Transcriptomics and immunohistochemical analysis of GBM and MM xenografts receiving photodynamic oncolytic virus therapy A, Experimental schema for preparing tumor samples for RNA sequencing. B and C, Selected list of over-represented gene ontologies (GOs) based on differentially expressed (DE) genes in comparison of the PD-OV and OV (G47Δ-KR alone) groups. B, hg38; C, mm10. Plots depict the number of DE genes identified within each category, the percentage this represents in the GO category, and the p-value. Full list of GOs is given in Supplementary Fig. 6. D, Venn diagram depicting the overlap between the DE genes identified when OV is compared to PBS, and when PD-OV is compared to PBS. The number of GOs in which the DE genes are over-represented is shown below (blue).
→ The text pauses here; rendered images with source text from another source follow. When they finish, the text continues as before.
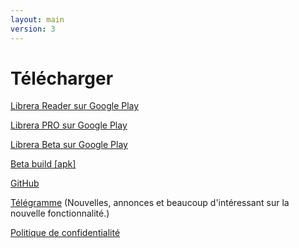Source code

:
 ```yaml
---
layout: main
version: 3
---
```

# Télécharger

[Librera Reader sur Google Play](https://play.google.com/store/apps/details?id=com.foobnix.pdf.reader)

[Librera PRO sur Google Play](https://play.google.com/store/apps/details?id=com.foobnix.pro.pdf.reader)

[Librera Beta sur Google Play](https://play.google.com/apps/testing/com.foobnix.pdf.reader)


[Beta build [apk]](http://beta.librera.mobi)

[GitHub](https://github.com/foobnix/LibreraReader)

[Télégramme](https://t.me/LibreraReader) (Nouvelles, annonces et beaucoup d'intéressant sur la nouvelle fonctionnalité.)


[Politique de confidentialité](/wiki/PrivacyPolicy/fr)

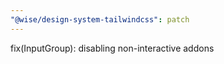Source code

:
 ```yaml
---
"@wise/design-system-tailwindcss": patch
---
```


fix(InputGroup): disabling non-interactive addons

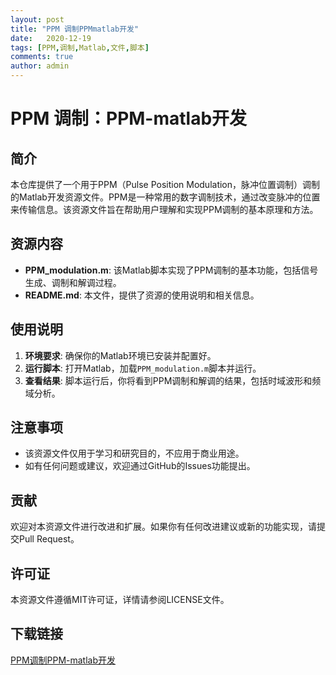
 ```yaml
---
layout: post
title: "PPM 调制PPMmatlab开发"
date:   2020-12-19
tags: [PPM,调制,Matlab,文件,脚本]
comments: true
author: admin
---
```

# PPM 调制：PPM-matlab开发

## 简介
本仓库提供了一个用于PPM（Pulse Position Modulation，脉冲位置调制）调制的Matlab开发资源文件。PPM是一种常用的数字调制技术，通过改变脉冲的位置来传输信息。该资源文件旨在帮助用户理解和实现PPM调制的基本原理和方法。

## 资源内容
- **PPM_modulation.m**: 该Matlab脚本实现了PPM调制的基本功能，包括信号生成、调制和解调过程。
- **README.md**: 本文件，提供了资源的使用说明和相关信息。

## 使用说明
1. **环境要求**: 确保你的Matlab环境已安装并配置好。
2. **运行脚本**: 打开Matlab，加载`PPM_modulation.m`脚本并运行。
3. **查看结果**: 脚本运行后，你将看到PPM调制和解调的结果，包括时域波形和频域分析。

## 注意事项
- 该资源文件仅用于学习和研究目的，不应用于商业用途。
- 如有任何问题或建议，欢迎通过GitHub的Issues功能提出。

## 贡献
欢迎对本资源文件进行改进和扩展。如果你有任何改进建议或新的功能实现，请提交Pull Request。

## 许可证
本资源文件遵循MIT许可证，详情请参阅LICENSE文件。

## 下载链接

[PPM调制PPM-matlab开发](https://pan.quark.cn/s/889591f9bf2b)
E, Heat map showing immune cell compositions in the tumor microenvironment, obtained by applying a deconvolution algorithm to the RNA-seq data, aligned to the mm10 genome. Colors depict the levels of each immune cell relative to those of other tumors, and can be compared between different tumors, but not different cell types. F, Left, Representative microscopic pictures of CD68 immunohistochemistry in the U87 model receiving different treatments (positive = brown). Scale bar: 100 μm. Right, Number of CD68⁺ cells per field. **, P < 0.01; ***, P < 0.005 (Student t-test).